Here in the beginning we are confronted with an allegation that the motorman “having realized or by the exercise of due diligence should have realized that plaintiff was in a position of peril.' (Italics ours.) By no liberality of construction can this be said to be a positive allegation that the motorman saw and realized the peril. It shows that the pleader considered that the legal equivalent of the fact that the motorman saw and realized the peril was that by the exercise of due diligence he should have realized that plaintiff was in a position of peril. Mere repetition thereafter that the motorman saw and realized the peril, considered in connection with the above, could not have the effect to make the essential allegation positive. The alternative first expressed would still be implied "or by the exercise of due diligence should have been realized” etc. As said by the Supreme Court in Ewing v. Duncan, 81 Tex. 230, 16 S.W. 1000, 1002: “Courts sit to try causes upon positive averments, and not to hear and determine issues presented *141by allegations which affirmatively show that the pleader is in doubt as to the truth of the matter alleged.”

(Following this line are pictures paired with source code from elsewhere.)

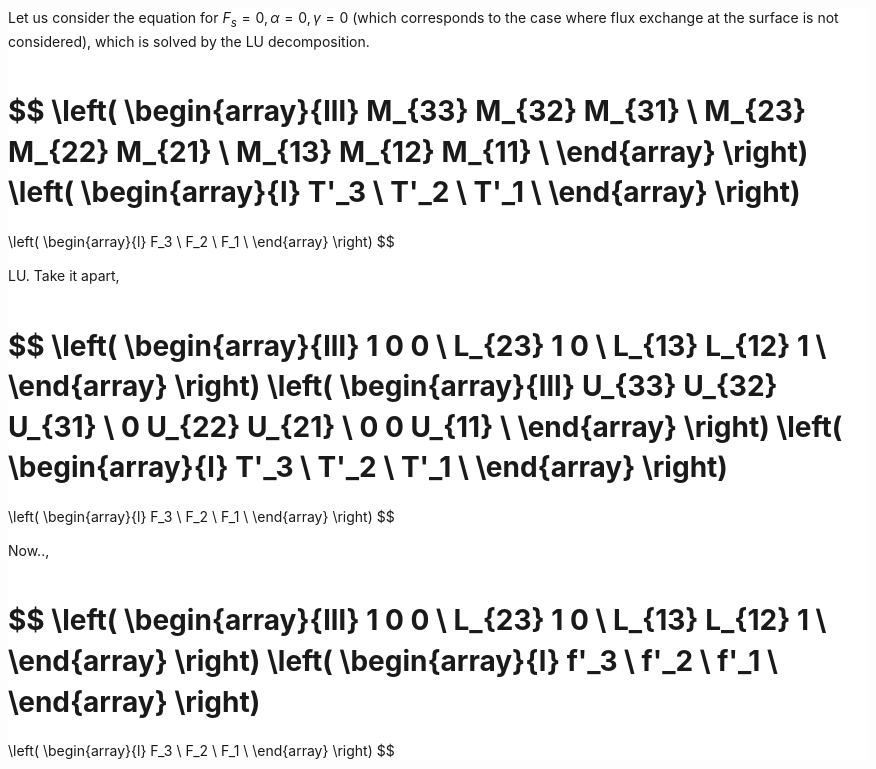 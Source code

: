 Let us consider the equation for $F_s = 0, \alpha=0, \gamma=0$ (which corresponds to the case where flux exchange at the surface is not considered), which is solved by the LU decomposition.

$$
  \left( \begin{array}{lll} M_{33}  M_{32}  M_{31} \\ M_{23}
  M_{22}  M_{21} \\ M_{13}  M_{12}  M_{11} \\
         \end{array} \right)
  \left( \begin{array}{l}
         T'_3 \\ T'_2 \\ T'_1 \\
         \end{array} \right)
  =
  \left(  \begin{array}{l}
          F_3 \\ F_2 \\ F_1 \\
          \end{array} \right)
$$

LU. Take it apart,

$$
  \left( \begin{array}{lll}
         1       0       0      \\
         L_{23}  1       0      \\
         L_{13}  L_{12}  1      \\
         \end{array} \right)
  \left( \begin{array}{lll}
         U_{33}  U_{32}  U_{31} \\
         0       U_{22}  U_{21} \\
         0       0       U_{11} \\
         \end{array} \right)
  \left( \begin{array}{l}
         T'_3 \\ T'_2 \\ T'_1 \\
         \end{array} \right)
  =
  \left(  \begin{array}{l}
          F_3 \\ F_2 \\ F_1 \\
          \end{array} \right)
$$

Now..,

$$
  \left( \begin{array}{lll}
         1       0       0      \\
         L_{23}  1       0      \\
         L_{13}  L_{12}  1      \\
         \end{array} \right)
  \left( \begin{array}{l}
         f'_3 \\ f'_2 \\ f'_1 \\
         \end{array} \right)
  =
  \left(  \begin{array}{l}
          F_3 \\ F_2 \\ F_1 \\
          \end{array} \right)
$$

But, aside from the above, it so happens in this case that the only purpose which allegations of negligence based upon discovered peril could serve would be to render unvail-ing to the defendant the existence of possible contributory negligence on the part of the plaintiff. This is so because granting that there was discovered peril, there was, as plainly appears from the allegations of plaintiff’s petition, nothing that the defendant’s mgtorman could have done to prevent the injury .except such as was also alleged as primary negligence and the proximate cause of the injuries. What could he have done other than to sound the gong or bell and apply the air to stop the car? Independently of discovered peril, the failure to do these things was alleged as acts of primary negligence, and as a proximate cause of the injuries. As we have seen, all of these allegations were contradicted by other allegations. Application of the principles discussed in the original opinion compels us to hold that the effect of sustaining the special exceptions was not such as to render harmless the error of the court in overruling the general demurrer. It is, therefore, our conclusion that the motion for rehearing should be overruled, which is accordingly so ordered.